Last week, Bernama, the Malaysian national news agency, issued a five-part series of feature articles on the Orang Asli societies, the Original People of Malaysia. The focus of the articles was on the assistance provided to the Semai, Batek, Chewong and 15 others groups by the Department of Orang Asli Affairs (JHEOA), the national agency charged with managing the aboriginal communities. The series emphasized the ways the Orang Asli are being helped by the government—and changed into modern citizens of the Malay state.
The first article, issued on Monday, lists the 18 Orang Asli societies and the three categories into which they are generally grouped: the Senoi, the Negritos, and the Proto Malays. The Semai and the Chewong are considered to be Senoi societies, and the Batek are Negritos. While the series does not specifically discuss the three peaceful societies, its overall emphasis and approach is worth attention.
According to statistics provided by JHEOA, there are now 141,230 Orang Asli individuals, 37 percent of whom still live “in the interior,” meaning, presumably, in reasonably traditional communities; 62 percent live in semi-urban areas and less than one percent in cities.
The first article quotes the Director General of JHEOA, Mohd Sani Mistam, extensively. He says that the mission of the agency is to integrate the Orang Asli peoples into mainstream Malaysian society. He argues that many of them resent being stereotyped as dowdy, filthy, or indolent. Members of the younger generation, he believes, particularly suffer from low self esteem.
A hopeful sign, he says, is that more mixed marriages are occurring: “This is the testament that our efforts for a more systematic development [have] been accepted by the community. This is the positive change that we have been hoping for.” The Bernama journalist writes that the people are slowly changing from their earlier, forest-based, subsistence lifestyle into “a more contemporary one.” They are increasingly working on farms or as wage laborers. Mohd Sani argues that these changes fulfill the development planning of the government.
The journalist, Melati Mohd Ariff, repeats JHEOA statistics about the reduction of poverty among Orang Asli families, from 19,433 poor households several years ago down to 1,810 this April. She provides details about the health and education programs run by the agency, and she indicates that some Orang Asli youths receive effective vocational training, such as repairing cars and motorbikes. She adds, “meanwhile, the fairer sex of the Orang Asli can opt for the sewing or hairstyling course and up to 2008 a total of 331 Orang Asli girls underwent training in [these] two courses.”
The government formed five focus groups last July to study the problems faced by the Orang Asli in the areas of education, amenities, health, economy and traditional knowledge. Mohd Sani, the JHEOA Director General, emphasizes that no one will be left out of the development process—except those who want to remain on the sidelines of progress. “If there is anyone left out, it is probably due to their reluctance to change their traditional way of life,” he says.

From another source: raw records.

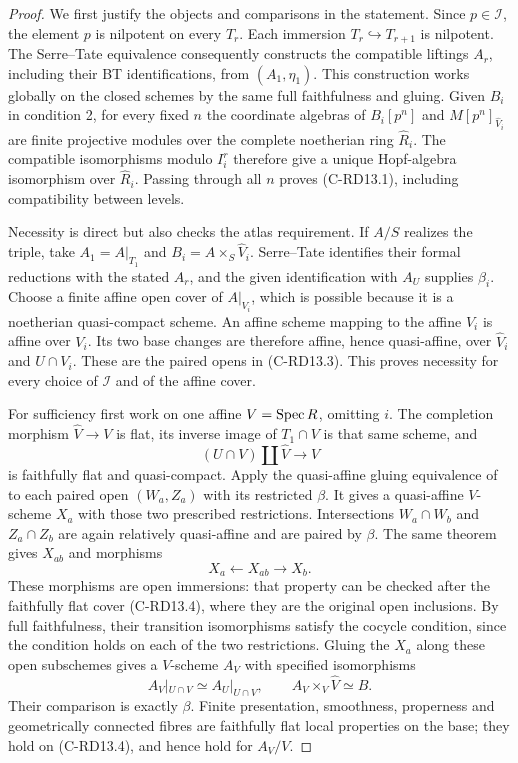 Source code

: \begin{proof}
We first justify the objects and comparisons in the statement.
Since $p\in\mathcal I$, the element $p$ is nilpotent on every $T_r$.
Each immersion $T_r\hookrightarrow T_{r+1}$ is nilpotent. The
Serre--Tate equivalence
\cite[Theorem~1.2.1]{Katz1981SerreTate} consequently constructs the
compatible liftings $A_r$, including their BT identifications, from
$(A_1,\eta_1)$. This construction works globally on the closed
schemes by the same full faithfulness and gluing. Given $B_i$ in
condition 2, for every fixed $n$ the coordinate algebras of
$B_i[p^n]$ and $M[p^n]_{\widehat V_i}$ are finite projective modules
over the complete noetherian ring $\widehat R_i$. The compatible
isomorphisms modulo $I_i^r$ therefore give a unique Hopf-algebra
isomorphism over $\widehat R_i$. Passing through all $n$ proves
(C-RD13.1), including compatibility between levels.

Necessity is direct but also checks the atlas requirement. If $A/S$
realizes the triple, take $A_1=A|_{T_1}$ and
$B_i=A\times_S\widehat V_i$. Serre--Tate identifies their formal
reductions with the stated $A_r$, and the given identification with
$A_U$ supplies $\beta_i$. Choose a finite affine open cover of
$A|_{V_i}$, which is possible because it is a noetherian
quasi-compact scheme. An affine scheme mapping to the affine $V_i$
is affine over $V_i$. Its two base changes are therefore affine,
hence quasi-affine, over $\widehat V_i$ and $U\cap V_i$. These are
the paired opens in (C-RD13.3). This proves necessity for every
choice of $\mathcal I$ and of the affine cover.

For sufficiency first work on one affine $V=\operatorname{Spec} R$, omitting $i$.
The completion morphism $\widehat V\to V$ is flat, its inverse image
of $T_1\cap V$ is that same scheme, and
\[
             (U\cap V)\amalg\widehat V\longrightarrow V
                                                        \tag{C-RD13.4}
\]
is faithfully flat and quasi-compact. Apply the quasi-affine gluing
equivalence of \cite[Theorem~1.1, p.565]{MoretBailly1996Descent}
to each paired open $(W_a,Z_a)$ with its restricted $\beta$.
It gives a quasi-affine $V$-scheme $X_a$ with those two prescribed
restrictions. Intersections $W_a\cap W_b$ and $Z_a\cap Z_b$ are
again relatively quasi-affine and are paired by $\beta$. The same
theorem gives $X_{ab}$ and morphisms
\[
                         X_a\longleftarrow X_{ab}\longrightarrow X_b.
\]
These morphisms are open immersions: that property can be checked
after the faithfully flat cover (C-RD13.4), where they are the
original open inclusions. By full faithfulness, their transition
isomorphisms satisfy the cocycle condition, since the condition
holds on each of the two restrictions. Gluing the $X_a$ along these
open subschemes gives a $V$-scheme $A_V$ with specified isomorphisms
\[
 A_V|_{U\cap V}\simeq A_U|_{U\cap V},\qquad
 A_V\times_V\widehat V\simeq B.
                                                        \tag{C-RD13.5}
\]
Their comparison is exactly $\beta$. Finite presentation, smoothness,
properness and geometrically connected fibres are faithfully flat
local properties on the base; they hold on (C-RD13.4), and hence
hold for $A_V/V$.


\end{proof}
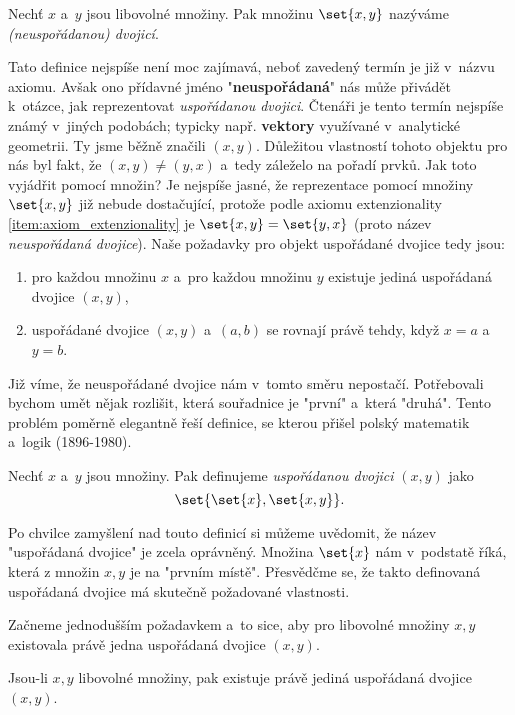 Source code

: \begin{definition}[Dvojice]
    Nechť $x$ a~$y$ jsou libovolné množiny. Pak množinu $\set{x,y}$ nazýváme \emph{(neuspořádanou) dvojicí}.
\end{definition}
Tato definice nejspíše není moc zajímavá, neboť zavedený termín je již v~názvu axiomu. Avšak ono přídavné jméno "\textbf{neuspořádaná}" nás může přivádět k~otázce, jak reprezentovat \emph{uspořádanou dvojici}. Čtenáři je tento termín nejspíše známý v~jiných podobách; typicky např. \textbf{vektory} využívané v~analytické geometrii. Ty jsme běžně značili $(x,y)$. Důležitou vlastností tohoto objektu pro nás byl fakt, že $(x,y)\neq (y,x)$ a~tedy záleželo na pořadí prvků. Jak toto vyjádřit pomocí množin? Je nejspíše jasné, že reprezentace pomocí množiny $\set{x,y}$ již nebude dostačující, protože podle axiomu extenzionality \ref{item:axiom_extenzionality} je $\set{x,y}=\set{y,x}$ (proto název \emph{neuspořádaná dvojice}). Naše požadavky pro objekt uspořádané dvojice tedy jsou:
\begin{enumerate}
    \item pro každou množinu $x$ a~pro každou množinu $y$ existuje jediná uspořádaná dvojice $(x,y)$,
    \item uspořádané dvojice $(x,y)$ a~$(a,b)$ se rovnají právě tehdy, když $x=a$ a~$y=b$.
\end{enumerate}
Již víme, že neuspořádané dvojice nám v~tomto směru nepostačí. Potřebovali bychom umět nějak rozlišit, která souřadnice je "první" a~která "druhá". Tento problém poměrně elegantně řeší definice, se kterou přišel polský matematik a~logik  \mbox{(1896-1980)}.
\begin{definition}\label{def:usporadana_dvojice}
    Nechť $x$ a~$y$ jsou množiny. Pak definujeme \emph{uspořádanou dvojici} $(x,y)$ jako
    \begin{equation*}
        \set{\set{x},\set{x,y}}.
    \end{equation*}
\end{definition}
Po chvilce zamyšlení nad touto definicí si můžeme uvědomit, že název "uspořádaná dvojice" je zcela oprávněný. Množina $\set{x}$ nám v~podstatě  říká, která z množin $x,y$ je na "prvním místě". Přesvědčme se, že takto definovaná uspořádaná dvojice má skutečně požadované vlastnosti.\par
Začneme jednodušším požadavkem a~to sice, aby pro libovolné množiny $x,y$ existovala právě jedna uspořádaná dvojice $(x,y)$.
\begin{lemma}
    Jsou-li $x,y$ libovolné množiny, pak existuje právě jediná uspořádaná dvojice $(x,y)$.
\end{lemma}
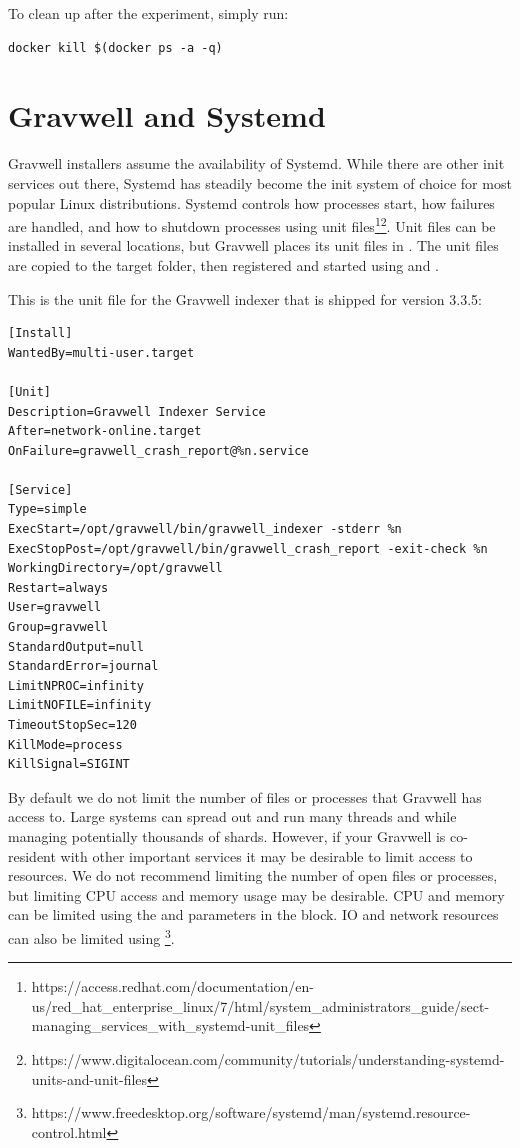 To clean up after the experiment, simply run:

\begin{Verbatim}[breaklines=true]
docker kill $(docker ps -a -q)
\end{Verbatim}



\section{Gravwell and Systemd}
{Gravwell installers assume the availability of Systemd. While there are
other init services out there, Systemd has steadily become the
init system of choice for most popular Linux distributions. Systemd
controls how processes start, how failures are handled, and how to
shutdown processes using unit
files\footnote{https://access.redhat.com/documentation/en-us/red\_hat\_enterprise\_linux/7/html/system\_administrators\_guide/sect-managing\_services\_with\_systemd-unit\_files}\footnote{https://www.digitalocean.com/community/tutorials/understanding-systemd-units-and-unit-files}.
Unit files can be installed in several locations, but Gravwell places
its unit files in . The unit files are copied
to the target folder, then registered and started using  and .

This is the unit file for the Gravwell indexer that is shipped for
version 3.3.5:

\begin{Verbatim}[breaklines=true]
[Install]
WantedBy=multi-user.target

[Unit]
Description=Gravwell Indexer Service
After=network-online.target
OnFailure=gravwell_crash_report@%n.service

[Service]
Type=simple
ExecStart=/opt/gravwell/bin/gravwell_indexer -stderr %n
ExecStopPost=/opt/gravwell/bin/gravwell_crash_report -exit-check %n
WorkingDirectory=/opt/gravwell
Restart=always
User=gravwell
Group=gravwell
StandardOutput=null
StandardError=journal
LimitNPROC=infinity
LimitNOFILE=infinity
TimeoutStopSec=120
KillMode=process
KillSignal=SIGINT
\end{Verbatim}

By default we do not limit the number of files or processes that
Gravwell has access to. Large systems can spread out and run many
threads and while managing potentially thousands of shards. However, if
your Gravwell is co-resident with other important services it may be
desirable to limit access to resources. We do not recommend limiting
the number of open files or processes, but limiting CPU access and
memory usage may be desirable. CPU and memory can be limited using the
 and  parameters in the
\code{[Service]} block. IO and network resources can also be limited
using
\footnote{https://www.freedesktop.org/software/systemd/man/systemd.resource-control.html}.


}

Tuesday’s article discusses the achievements and attitudes of Awang bin Alok, 69, the headman of the Orang Asli village of Kampung Gumum. He has a very positive take on the developments he has seen in his community, thanks to modernization, such as electricity, piped water, a paved road, and many comfortable houses. He praises JHEOA effusively.
Wednesday’s piece focuses on a 44 year old woman, known as Kak Nor, who expressly denies that when an Orang Asli woman marries a Muslim man and converts to Islam, she is fated to die in poverty. She says she does not expect that to happen to her.

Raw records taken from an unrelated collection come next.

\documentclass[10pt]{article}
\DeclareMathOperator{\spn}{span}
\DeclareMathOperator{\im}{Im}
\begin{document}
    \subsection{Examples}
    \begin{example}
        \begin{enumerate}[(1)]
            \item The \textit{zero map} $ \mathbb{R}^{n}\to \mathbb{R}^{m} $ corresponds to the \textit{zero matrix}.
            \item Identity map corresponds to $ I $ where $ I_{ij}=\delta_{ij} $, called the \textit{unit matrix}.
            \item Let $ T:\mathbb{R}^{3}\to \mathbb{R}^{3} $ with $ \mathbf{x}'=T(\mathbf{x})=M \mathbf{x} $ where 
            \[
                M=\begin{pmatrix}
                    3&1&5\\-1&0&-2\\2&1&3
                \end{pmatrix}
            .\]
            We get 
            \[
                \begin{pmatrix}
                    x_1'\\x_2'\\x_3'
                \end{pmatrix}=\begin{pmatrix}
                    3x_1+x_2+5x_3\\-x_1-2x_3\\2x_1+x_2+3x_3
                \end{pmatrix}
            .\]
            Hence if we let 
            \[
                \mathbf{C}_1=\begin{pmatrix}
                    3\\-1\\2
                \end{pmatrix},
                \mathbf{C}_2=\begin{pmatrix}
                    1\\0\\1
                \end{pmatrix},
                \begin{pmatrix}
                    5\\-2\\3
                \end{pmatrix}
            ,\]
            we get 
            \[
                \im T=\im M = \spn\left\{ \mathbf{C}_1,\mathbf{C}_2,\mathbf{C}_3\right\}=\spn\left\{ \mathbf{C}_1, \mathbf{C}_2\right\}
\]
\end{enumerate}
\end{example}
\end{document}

Part four, issued on Thursday, describes Nisra Nisran, a young Orang Asli man who is now the Deputy Director General for Development in JHEOA. His father moved his family about when he was young, which exposed him to many different communities in Malaysia and helped him break out from the Orang Asli way of life, according to the article. While 30 percent of the positions in JHEOA are held by Orang Asli people, he is the only one who holds a professional post.
Nisra Nisran accepts the state’s model for development for the Orang Asli. Most of them no longer live in isolated villages, and many are fortunate, in his opinion, to be close to Malay communities. “Whether they like it or not,” he says, “development [has] reached their doorstep and now they have no choice but to embrace development. The jungle resources that the community was dependent on [are] slowly being depleted as the forest is slowly being replaced by palm oil and rubber plantation[s]. They have to make a transition from [their] traditional to [a] modern economy that can guarantee a better future for them and their children.”
On Friday, the fifth article concluded the series by portraying another high-achieving Orang Asli man, who expresses his gratitude for the assistance that JHEOA gave him, which helped him to eventually get ahead.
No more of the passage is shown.